Similarly, in Anambra, only nine persons out of 25 who passed the test were promoted. The situation was the same in Imo, where only seven out of 37 were lifted to their new ranks while six were elevated out of 17 who made it in Benue.

But some states were lucky. Lagos got 12 out of 12, Delta got all its 11 workers lifted, Zamfara, all four, Yobe, all eight, Sokoto got all seven recommended, Ekiti all nine, Nasarawa all seven, Gombe seven, and Taraba, all 12. Bayelsa, Ondo, Enugu and Kebbi got close to getting all that was recommended for promotion in those states.

Only one out of the nine recommended for elevation in Bayelsa did not get it just as two out of 13 in Jigawa lost  out.

”Our worry is that the chairman is inventing a segregative measures to favour those he likes and stagnate the others from certain states in the country”, one of the aggrieved INEC staff said.

“This strange tactic is unknown to the civil service rules, which emphasise the promotion of staff based on performance at the promotion examination and not on state of origin. Let it be known that this policy is an afterthought since it was not made before the promotion examination. It, therefore, amounts to shifting the goalpost after the game had been concluded. It is on record that the welfare policy of the Jega administration in INEC is at zero level. His lot has been unfulfilled promises and this has led to an all-time low morale of staff across the country.

“The staff are feeling betrayed and deceived since Jega has only two years to the end of his tenure in INEC,” the staff said

The aggrieved staff also accused the administration of using consultants to undertake jobs which could be handled by staff at exorbitant costs, thereby depleting the  esources of the Commission.

The workers also said the recent recruitment of 1,500 workers by the electoral body did not follow due process, leading to  the querying of the process by the National Assembly. The workers accused Jega of smuggling the new staff into INEC with the active connivance of a national commissioner and a level 13 officer.

But the Commission’s Chairman dismissed all the allegations as baseless and a figment of the imagination of those bent on discrediting INEC and its objective management policies.

Jega, who spoke through his Chief Press Secretary, Mr.
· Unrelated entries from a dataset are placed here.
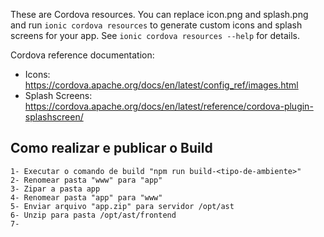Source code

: These are Cordova resources. You can replace icon.png and splash.png and run
`ionic cordova resources` to generate custom icons and splash screens for your
app. See `ionic cordova resources --help` for details.

Cordova reference documentation:

- Icons: https://cordova.apache.org/docs/en/latest/config_ref/images.html
- Splash Screens: https://cordova.apache.org/docs/en/latest/reference/cordova-plugin-splashscreen/

## Como realizar e publicar o Build
    1- Executar o comando de build "npm run build-<tipo-de-ambiente>"
    2- Renomear pasta "www" para "app"
    3- Zipar a pasta app
    4- Renomear pasta "app" para "www"
    5- Enviar arquivo "app.zip" para servidor /opt/ast
    6- Unzip para pasta /opt/ast/frontend
    7- 
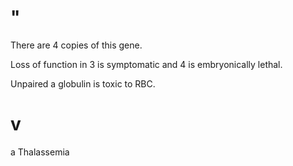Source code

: # "

There are 4 copies of this gene.

Loss of function in 3 is symptomatic and 4 is embryonically lethal.

Unpaired a globulin is toxic to RBC.

# v

a Thalassemia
Kayode Idowu, stated that, contrary to the  allegations of favouritism levelled against him, he did his best to ensure that those who passed the examination were promoted based on available vacancies and taking into cognisance the Federal Character principle.

He said that the recruitment of staff was done openly and in accordance with the rules.

”It was because the recruitment followed due process that the National Assembly did not invite INEC to answer questions when some other agencies of the government were summoned last week,” Idowu explained.

The spokesman also defended the use of consultants by the Commission to create Asset Register, saying that nine existed before the appointment of the Jega-led administration.

”Look, let me tell you that all these allegations are often fuelled by people who do not want things done the right way. Prof Jega is determined to change the ways things were done shoddily and move the Commission forward for the best interest of the nation,” the spokesman stated.